At last, we approach the building. It looks different from our first visit. Higher.
“Ready, you guys?” whispers Tori, all business.
I don’t think I’ll ever be ready, and Eli and Hector are scared witless. But a strange calm seems to set in with Tori the closer we get to crunch time.
Step 1. Time the Purples. A circuit of the building takes the golf cart twenty-one minutes. To be safe, we allow ourselves eighteen for the first stage of our climb.

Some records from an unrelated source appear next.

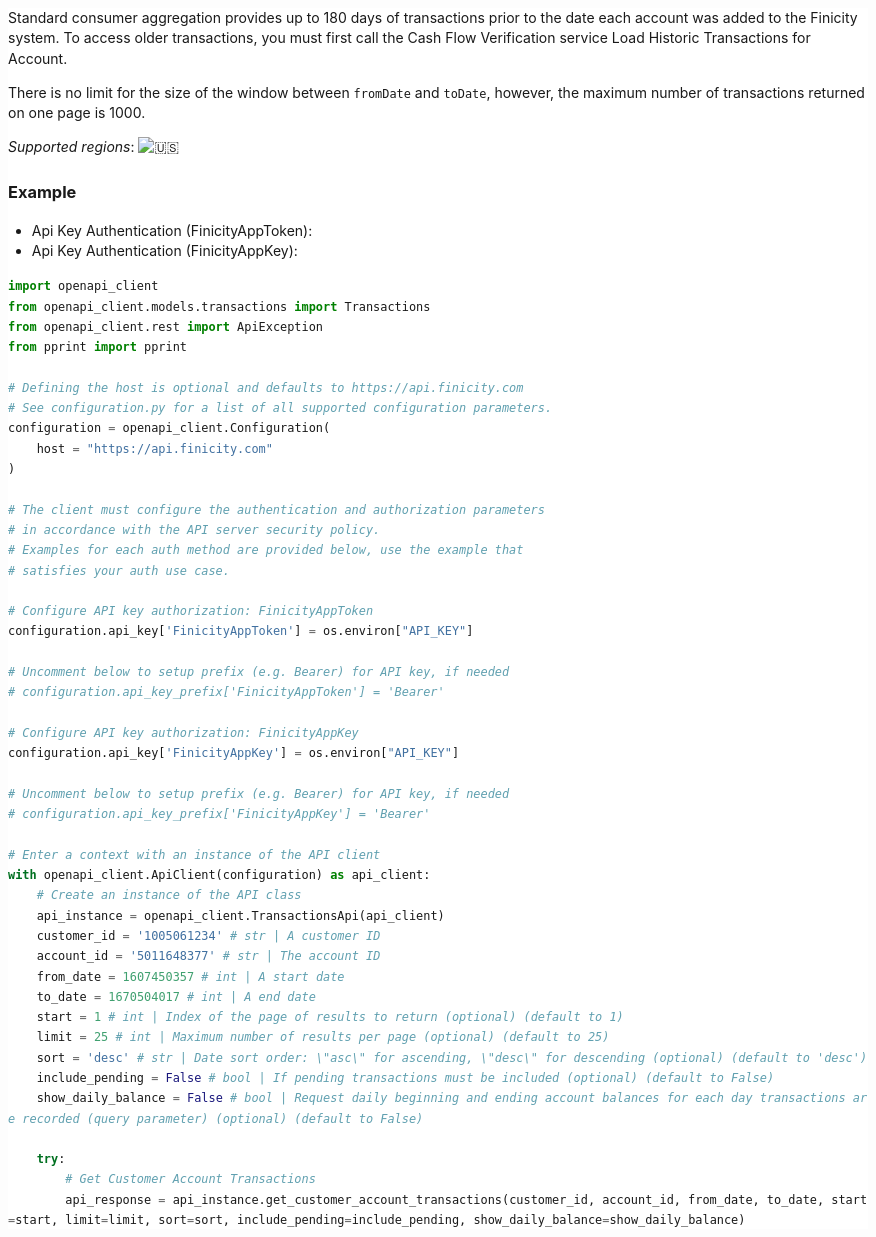 Standard consumer aggregation provides up to 180 days of transactions prior to the date each account was added to the Finicity system. To access older transactions, you must first call the Cash Flow Verification service Load Historic Transactions for Account.

There is no limit for the size of the window between `fromDate` and `toDate`, however, the maximum number of transactions returned on one page is 1000.

_Supported regions_: ![🇺🇸](https://flagcdn.com/20x15/us.png)

### Example

* Api Key Authentication (FinicityAppToken):
* Api Key Authentication (FinicityAppKey):

```python
import openapi_client
from openapi_client.models.transactions import Transactions
from openapi_client.rest import ApiException
from pprint import pprint

# Defining the host is optional and defaults to https://api.finicity.com
# See configuration.py for a list of all supported configuration parameters.
configuration = openapi_client.Configuration(
    host = "https://api.finicity.com"
)

# The client must configure the authentication and authorization parameters
# in accordance with the API server security policy.
# Examples for each auth method are provided below, use the example that
# satisfies your auth use case.

# Configure API key authorization: FinicityAppToken
configuration.api_key['FinicityAppToken'] = os.environ["API_KEY"]

# Uncomment below to setup prefix (e.g. Bearer) for API key, if needed
# configuration.api_key_prefix['FinicityAppToken'] = 'Bearer'

# Configure API key authorization: FinicityAppKey
configuration.api_key['FinicityAppKey'] = os.environ["API_KEY"]

# Uncomment below to setup prefix (e.g. Bearer) for API key, if needed
# configuration.api_key_prefix['FinicityAppKey'] = 'Bearer'

# Enter a context with an instance of the API client
with openapi_client.ApiClient(configuration) as api_client:
    # Create an instance of the API class
    api_instance = openapi_client.TransactionsApi(api_client)
    customer_id = '1005061234' # str | A customer ID
    account_id = '5011648377' # str | The account ID
    from_date = 1607450357 # int | A start date
    to_date = 1670504017 # int | A end date
    start = 1 # int | Index of the page of results to return (optional) (default to 1)
    limit = 25 # int | Maximum number of results per page (optional) (default to 25)
    sort = 'desc' # str | Date sort order: \"asc\" for ascending, \"desc\" for descending (optional) (default to 'desc')
    include_pending = False # bool | If pending transactions must be included (optional) (default to False)
    show_daily_balance = False # bool | Request daily beginning and ending account balances for each day transactions are recorded (query parameter) (optional) (default to False)

    try:
        # Get Customer Account Transactions
        api_response = api_instance.get_customer_account_transactions(customer_id, account_id, from_date, to_date, start=start, limit=limit, sort=sort, include_pending=include_pending, show_daily_balance=show_daily_balance)
```
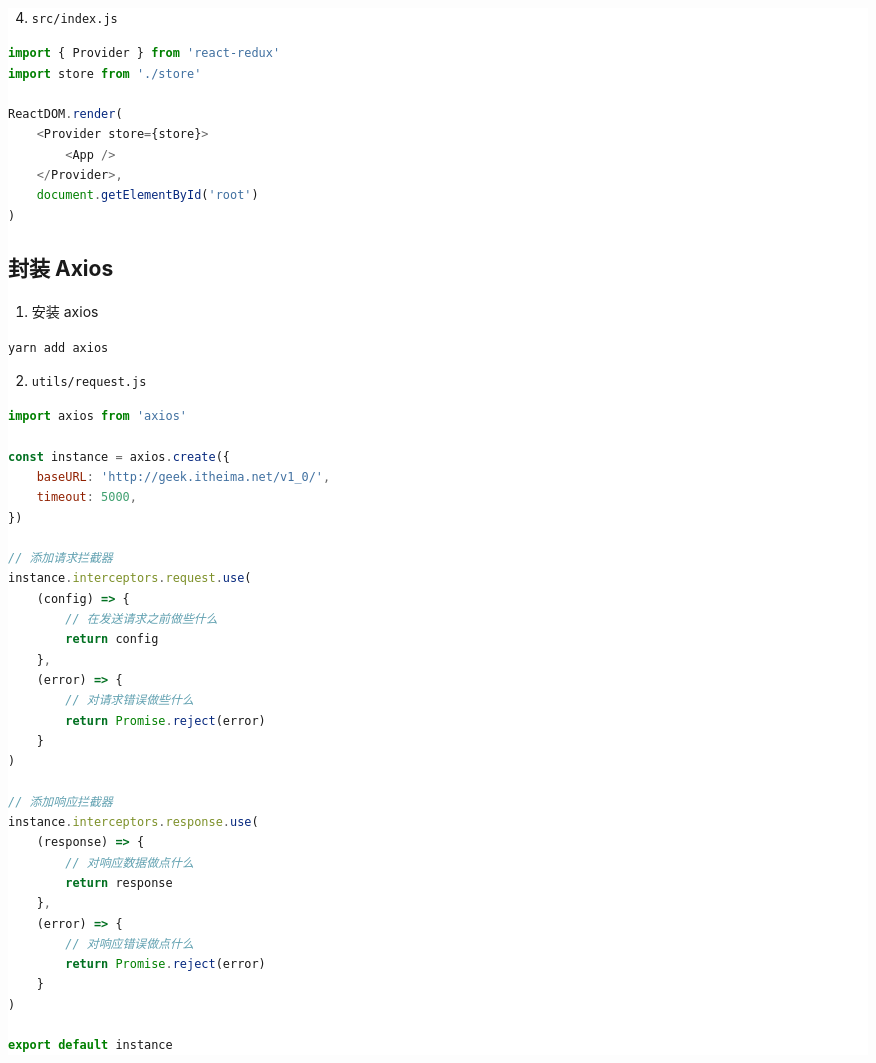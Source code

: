 4. `src/index.js`

```js
import { Provider } from 'react-redux'
import store from './store'

ReactDOM.render(
    <Provider store={store}>
        <App />
    </Provider>,
    document.getElementById('root')
)
```

## 封装 Axios

1. 安装 axios

```bash
yarn add axios
```

2. `utils/request.js`

```jsx
import axios from 'axios'

const instance = axios.create({
    baseURL: 'http://geek.itheima.net/v1_0/',
    timeout: 5000,
})

// 添加请求拦截器
instance.interceptors.request.use(
    (config) => {
        // 在发送请求之前做些什么
        return config
    },
    (error) => {
        // 对请求错误做些什么
        return Promise.reject(error)
    }
)

// 添加响应拦截器
instance.interceptors.response.use(
    (response) => {
        // 对响应数据做点什么
        return response
    },
    (error) => {
        // 对响应错误做点什么
        return Promise.reject(error)
    }
)

export default instance
```

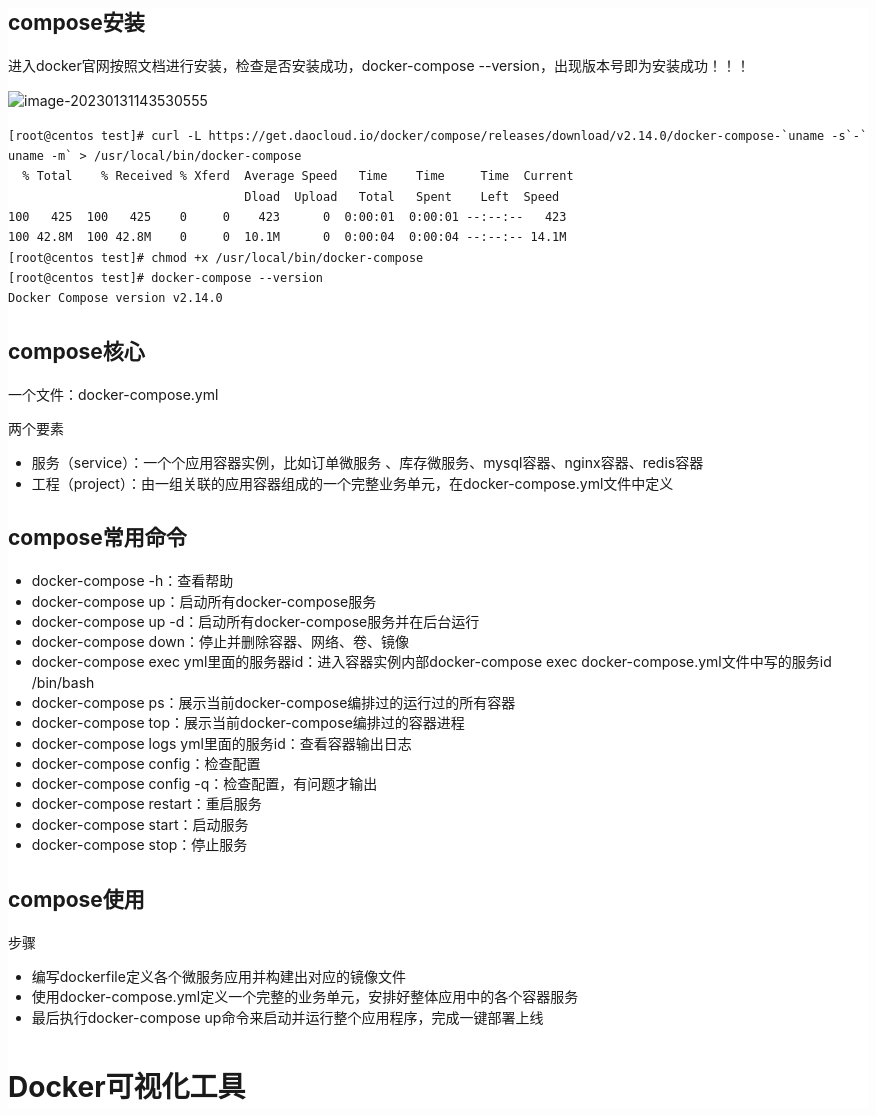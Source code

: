 ## compose安装

进入docker官网按照文档进行安装，检查是否安装成功，docker-compose --version，出现版本号即为安装成功！！！

![image-20230131143530555](https://ypycdn.nanshuo.icu/posts/docker_learn/image-20230131143530555.png)

```shell
[root@centos test]# curl -L https://get.daocloud.io/docker/compose/releases/download/v2.14.0/docker-compose-`uname -s`-`uname -m` > /usr/local/bin/docker-compose
  % Total    % Received % Xferd  Average Speed   Time    Time     Time  Current
                                 Dload  Upload   Total   Spent    Left  Speed
100   425  100   425    0     0    423      0  0:00:01  0:00:01 --:--:--   423
100 42.8M  100 42.8M    0     0  10.1M      0  0:00:04  0:00:04 --:--:-- 14.1M
[root@centos test]# chmod +x /usr/local/bin/docker-compose
[root@centos test]# docker-compose --version
Docker Compose version v2.14.0
```

## compose核心

一个文件：docker-compose.yml

两个要素

- 服务（service）：一个个应用容器实例，比如订单微服务 、库存微服务、mysql容器、nginx容器、redis容器
- 工程（project）：由一组关联的应用容器组成的一个完整业务单元，在docker-compose.yml文件中定义

## compose常用命令

- docker-compose -h：查看帮助
- docker-compose up：启动所有docker-compose服务
- docker-compose up -d：启动所有docker-compose服务并在后台运行
- docker-compose down：停止并删除容器、网络、卷、镜像
- docker-compose exec yml里面的服务器id：进入容器实例内部docker-compose exec docker-compose.yml文件中写的服务id /bin/bash
- docker-compose ps：展示当前docker-compose编排过的运行过的所有容器
- docker-compose top：展示当前docker-compose编排过的容器进程
- docker-compose  logs yml里面的服务id：查看容器输出日志
- docker-compose config：检查配置
- docker-compose config -q：检查配置，有问题才输出
- docker-compose restart：重启服务
- docker-compose start：启动服务
- docker-compose stop：停止服务

##  compose使用

步骤

- 编写dockerfile定义各个微服务应用并构建出对应的镜像文件
- 使用docker-compose.yml定义一个完整的业务单元，安排好整体应用中的各个容器服务
- 最后执行docker-compose up命令来启动并运行整个应用程序，完成一键部署上线

# Docker可视化工具
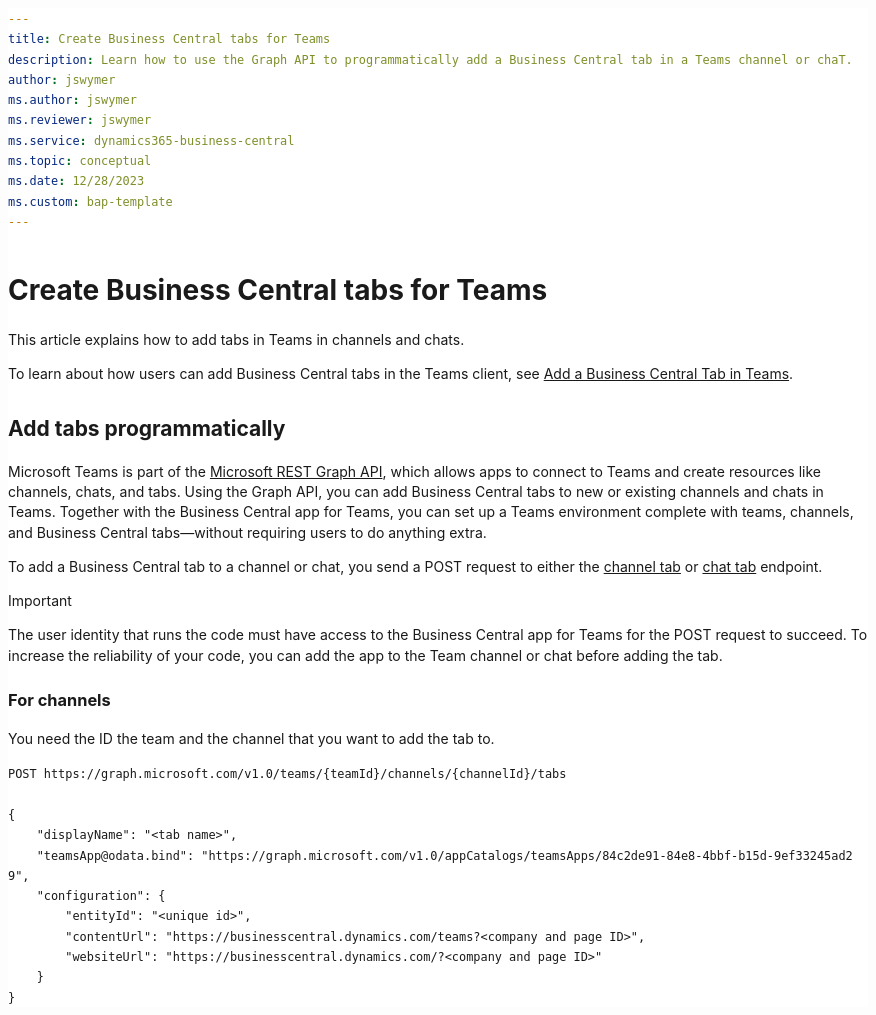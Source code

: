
 ```yaml
---
title: Create Business Central tabs for Teams 
description: Learn how to use the Graph API to programmatically add a Business Central tab in a Teams channel or chaT.  
author: jswymer 
ms.author: jswymer 
ms.reviewer: jswymer
ms.service: dynamics365-business-central
ms.topic: conceptual
ms.date: 12/28/2023
ms.custom: bap-template
---
```


# Create Business Central tabs for Teams

This article explains how to add tabs in Teams in channels and chats.

To learn about how users can add Business Central tabs in the Teams client, see [Add a Business Central Tab in Teams](/dynamics365/business-central/across-teams-tab).
  
## Add tabs programmatically

Microsoft Teams is part of the [Microsoft REST Graph API](/graph/overview), which allows apps to connect to Teams and create resources like channels, chats, and tabs. Using the Graph API, you can add Business Central tabs to new or existing channels and chats in Teams. Together with the Business Central app for Teams, you can set up a Teams environment complete with teams, channels, and Business Central tabs&mdash;without requiring users to do anything extra.

To add a Business Central tab to a channel or chat, you send a POST request to either the [channel tab](/graph/api/channel-post-tabs) or [chat tab](/graph/api/chat-post-tabs?tabs=http) endpoint.

> [!IMPORTANT]
> The user identity that runs the code must have access to the Business Central app for Teams for the POST request to succeed. To increase the reliability of your code, you can add the app to the Team channel or chat before adding the tab.

### For channels

You need the ID the team and the channel that you want to add the tab to. 

```http
POST https://graph.microsoft.com/v1.0/teams/{teamId}/channels/{channelId}/tabs

{
    "displayName": "<tab name>",​
    "teamsApp@odata.bind": ​"https://graph.microsoft.com/v1.0/appCatalogs/teamsApps/84c2de91-84e8-4bbf-b15d-9ef33245ad29",​
    "configuration": {​
        "entityId": "<unique id>",​
        "contentUrl": "https://businesscentral.dynamics.com/teams?<company and page ID>",​
        "websiteUrl": "https://businesscentral.dynamics.com/?<company and page ID>"​
    }
}
```
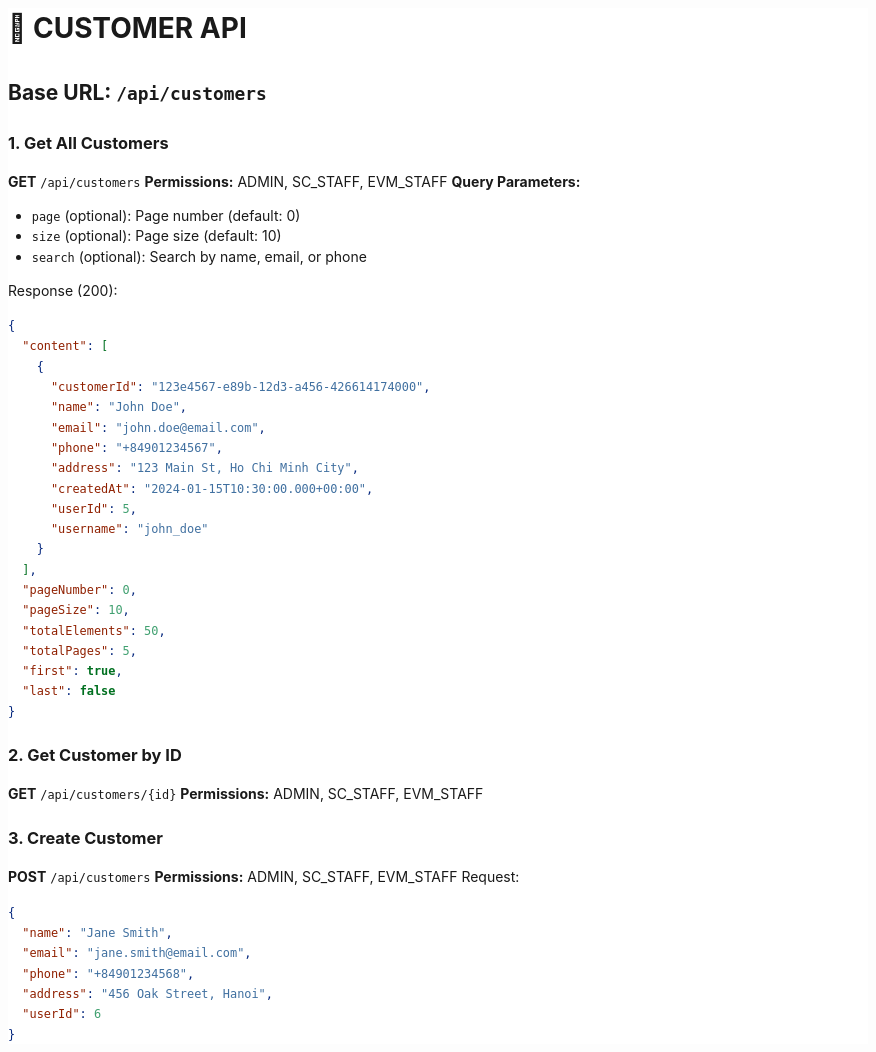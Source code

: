
# 👥 CUSTOMER API

## Base URL: `/api/customers`

### 1. Get All Customers
**GET** `/api/customers`
**Permissions:** ADMIN, SC_STAFF, EVM_STAFF
**Query Parameters:**
- `page` (optional): Page number (default: 0)
- `size` (optional): Page size (default: 10)
- `search` (optional): Search by name, email, or phone

Response (200):
```json
{
  "content": [
    {
      "customerId": "123e4567-e89b-12d3-a456-426614174000",
      "name": "John Doe",
      "email": "john.doe@email.com",
      "phone": "+84901234567",
      "address": "123 Main St, Ho Chi Minh City",
      "createdAt": "2024-01-15T10:30:00.000+00:00",
      "userId": 5,
      "username": "john_doe"
    }
  ],
  "pageNumber": 0,
  "pageSize": 10,
  "totalElements": 50,
  "totalPages": 5,
  "first": true,
  "last": false
}
```

### 2. Get Customer by ID
**GET** `/api/customers/{id}`
**Permissions:** ADMIN, SC_STAFF, EVM_STAFF

### 3. Create Customer
**POST** `/api/customers`
**Permissions:** ADMIN, SC_STAFF, EVM_STAFF
Request:
```json
{
  "name": "Jane Smith",
  "email": "jane.smith@email.com",
  "phone": "+84901234568",
  "address": "456 Oak Street, Hanoi",
  "userId": 6
}
```
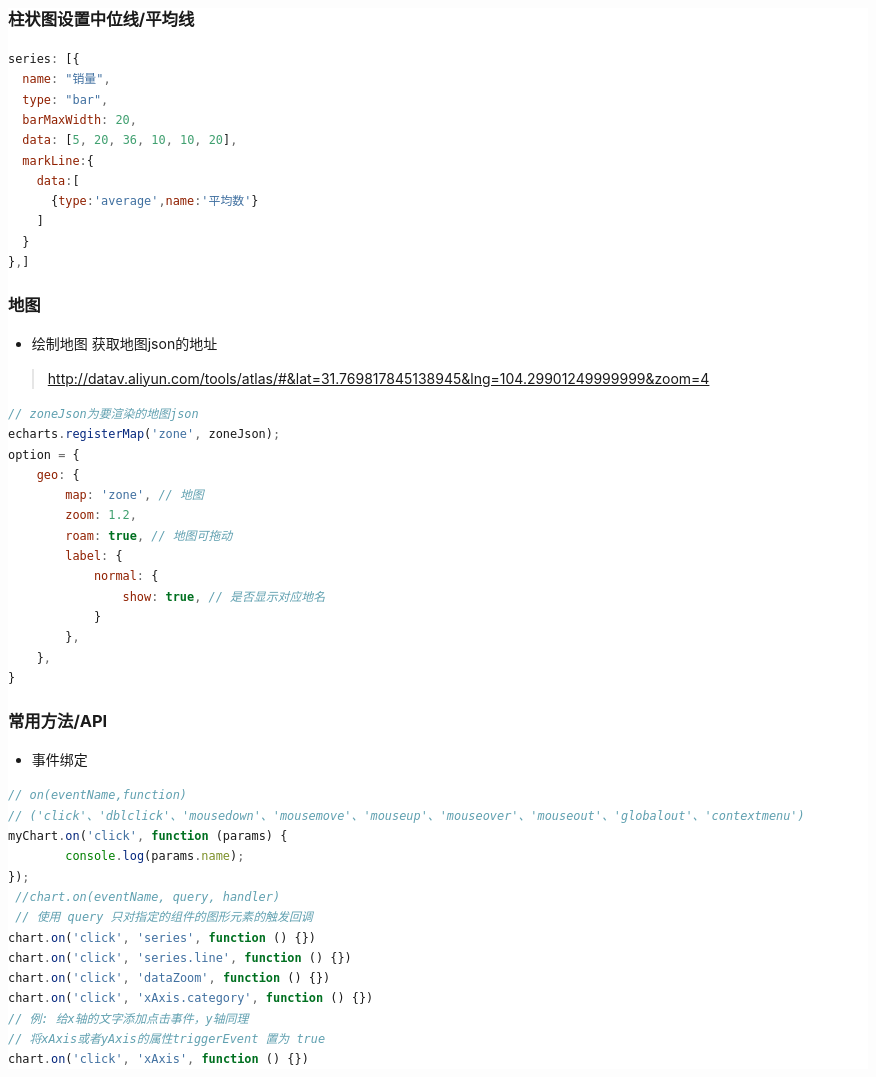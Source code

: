 ### 柱状图设置中位线/平均线
``` javascript
series: [{
  name: "销量",
  type: "bar",
  barMaxWidth: 20,
  data: [5, 20, 36, 10, 10, 20],
  markLine:{
	data:[
	  {type:'average',name:'平均数'}
	]
  }
},]
```

### 地图
* 绘制地图
获取地图json的地址
> http://datav.aliyun.com/tools/atlas/#&lat=31.769817845138945&lng=104.29901249999999&zoom=4
``` javascript
// zoneJson为要渲染的地图json
echarts.registerMap('zone', zoneJson);
option = {
	geo: { 
		map: 'zone', // 地图
		zoom: 1.2, 
		roam: true, // 地图可拖动
		label: {
			normal: {
				show: true, // 是否显示对应地名
			}
		},
	},
}
```

### 常用方法/API
* 事件绑定
``` javascript
// on(eventName,function)  
// ('click'、'dblclick'、'mousedown'、'mousemove'、'mouseup'、'mouseover'、'mouseout'、'globalout'、'contextmenu')
myChart.on('click', function (params) {
		console.log(params.name);
});
 //chart.on(eventName, query, handler)
 // 使用 query 只对指定的组件的图形元素的触发回调
chart.on('click', 'series', function () {})
chart.on('click', 'series.line', function () {})
chart.on('click', 'dataZoom', function () {})
chart.on('click', 'xAxis.category', function () {})
// 例: 给x轴的文字添加点击事件，y轴同理  
// 将xAxis或者yAxis的属性triggerEvent 置为 true  
chart.on('click', 'xAxis', function () {})  
```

The instant the patrol disappears out of sight, we steal along the wall and position ourselves directly under the lower section of roof that we chose from the aerial photographs. It’s still easily twenty feet up, maybe more.
Step 2. Cowboy time. I tie a wide noose at the end of the rope, take aim, and hurl the loop at the roof. The first few tries aren’t high enough, but then I get the range. The snare disappears over the edge, only to miss its target and fall back down at my feet.
I’m shooting for a hook-shaped vent pipe we spotted on the kite pictures. It’s just a few inches in from the eave, but from twenty feet down and blocked by the angle of the roof, I’m working blind.
“Eight minutes,” Tori supplies the time check.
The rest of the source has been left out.